__Work instruction__:
Somewhere below, one line contains "- **Mitigation**: Compliance" and a later line contains "- **Testing**: Testnet participation". Output those two lines and everything between them exactly, and nothing else.

__Task data__:

Start of Block

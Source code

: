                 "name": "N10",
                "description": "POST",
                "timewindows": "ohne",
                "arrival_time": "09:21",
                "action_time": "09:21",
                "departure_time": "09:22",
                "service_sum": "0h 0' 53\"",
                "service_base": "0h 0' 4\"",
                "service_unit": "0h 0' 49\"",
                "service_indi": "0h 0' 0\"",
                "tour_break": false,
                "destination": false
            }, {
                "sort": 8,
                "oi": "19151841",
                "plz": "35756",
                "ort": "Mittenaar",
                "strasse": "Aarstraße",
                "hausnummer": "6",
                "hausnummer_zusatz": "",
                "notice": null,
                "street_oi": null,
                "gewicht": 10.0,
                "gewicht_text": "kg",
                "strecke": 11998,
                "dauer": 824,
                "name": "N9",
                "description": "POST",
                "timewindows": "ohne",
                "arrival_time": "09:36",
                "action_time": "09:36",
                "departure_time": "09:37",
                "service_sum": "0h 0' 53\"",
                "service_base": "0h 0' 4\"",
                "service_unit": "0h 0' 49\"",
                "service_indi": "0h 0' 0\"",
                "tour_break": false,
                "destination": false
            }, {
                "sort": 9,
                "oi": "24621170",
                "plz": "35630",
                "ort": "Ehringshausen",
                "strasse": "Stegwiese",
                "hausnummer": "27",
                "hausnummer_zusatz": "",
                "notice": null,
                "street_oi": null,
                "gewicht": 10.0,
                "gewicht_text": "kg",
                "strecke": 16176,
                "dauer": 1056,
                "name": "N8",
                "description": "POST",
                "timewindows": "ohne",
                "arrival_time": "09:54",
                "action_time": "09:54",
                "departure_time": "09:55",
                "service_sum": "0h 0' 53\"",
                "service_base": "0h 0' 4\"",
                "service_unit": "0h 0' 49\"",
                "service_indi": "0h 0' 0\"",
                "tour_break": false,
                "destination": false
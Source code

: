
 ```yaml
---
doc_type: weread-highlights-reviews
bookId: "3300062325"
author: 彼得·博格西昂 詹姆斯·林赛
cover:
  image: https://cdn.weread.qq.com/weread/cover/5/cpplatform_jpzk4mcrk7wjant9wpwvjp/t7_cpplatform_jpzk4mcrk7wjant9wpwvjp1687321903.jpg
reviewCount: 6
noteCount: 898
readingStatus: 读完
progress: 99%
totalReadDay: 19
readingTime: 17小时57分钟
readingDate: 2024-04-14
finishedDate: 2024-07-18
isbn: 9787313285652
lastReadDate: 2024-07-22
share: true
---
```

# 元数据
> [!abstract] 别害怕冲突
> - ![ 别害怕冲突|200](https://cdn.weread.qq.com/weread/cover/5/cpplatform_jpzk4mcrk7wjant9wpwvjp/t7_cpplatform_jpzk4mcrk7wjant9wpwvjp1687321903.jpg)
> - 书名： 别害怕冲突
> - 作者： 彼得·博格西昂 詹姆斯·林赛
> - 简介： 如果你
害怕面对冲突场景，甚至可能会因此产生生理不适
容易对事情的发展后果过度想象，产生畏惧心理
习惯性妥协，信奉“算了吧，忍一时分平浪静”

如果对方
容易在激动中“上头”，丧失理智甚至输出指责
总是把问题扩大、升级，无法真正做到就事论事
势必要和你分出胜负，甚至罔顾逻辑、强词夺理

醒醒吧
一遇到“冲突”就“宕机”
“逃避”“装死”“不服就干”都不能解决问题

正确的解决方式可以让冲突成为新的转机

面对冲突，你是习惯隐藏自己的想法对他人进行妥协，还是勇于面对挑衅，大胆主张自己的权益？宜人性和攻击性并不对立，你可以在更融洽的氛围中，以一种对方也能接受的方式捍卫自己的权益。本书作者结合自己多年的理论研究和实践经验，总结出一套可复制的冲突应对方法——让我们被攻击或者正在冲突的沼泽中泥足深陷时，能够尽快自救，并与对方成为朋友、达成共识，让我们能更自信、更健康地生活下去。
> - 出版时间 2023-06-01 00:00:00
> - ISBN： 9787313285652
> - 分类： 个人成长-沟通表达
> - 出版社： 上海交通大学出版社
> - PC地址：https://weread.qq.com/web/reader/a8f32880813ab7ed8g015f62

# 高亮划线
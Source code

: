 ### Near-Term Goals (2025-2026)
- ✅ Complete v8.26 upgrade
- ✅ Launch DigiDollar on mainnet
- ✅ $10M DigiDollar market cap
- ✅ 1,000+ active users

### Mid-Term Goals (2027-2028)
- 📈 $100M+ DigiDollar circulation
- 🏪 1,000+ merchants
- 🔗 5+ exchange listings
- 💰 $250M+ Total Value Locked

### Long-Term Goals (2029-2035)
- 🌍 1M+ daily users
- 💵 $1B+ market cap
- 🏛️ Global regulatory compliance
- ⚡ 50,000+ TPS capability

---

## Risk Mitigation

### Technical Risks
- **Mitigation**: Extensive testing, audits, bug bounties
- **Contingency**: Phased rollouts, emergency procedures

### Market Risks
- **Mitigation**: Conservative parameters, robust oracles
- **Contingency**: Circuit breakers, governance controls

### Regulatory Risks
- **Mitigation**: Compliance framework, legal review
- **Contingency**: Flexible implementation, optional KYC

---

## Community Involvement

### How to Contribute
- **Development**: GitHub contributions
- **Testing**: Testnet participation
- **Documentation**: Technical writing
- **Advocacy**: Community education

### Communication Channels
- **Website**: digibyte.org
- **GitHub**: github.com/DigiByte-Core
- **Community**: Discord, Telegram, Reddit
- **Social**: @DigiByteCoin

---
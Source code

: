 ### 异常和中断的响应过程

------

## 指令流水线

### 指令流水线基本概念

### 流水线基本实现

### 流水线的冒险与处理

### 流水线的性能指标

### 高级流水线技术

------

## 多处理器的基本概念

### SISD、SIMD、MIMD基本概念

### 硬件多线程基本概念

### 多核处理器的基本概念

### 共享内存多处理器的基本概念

End of Block

__Finished task__:
- **Mitigation**: Compliance framework, legal review
- **Contingency**: Flexible implementation, optional KYC

---

## Community Involvement

### How to Contribute
- **Development**: GitHub contributions
- **Testing**: Testnet participation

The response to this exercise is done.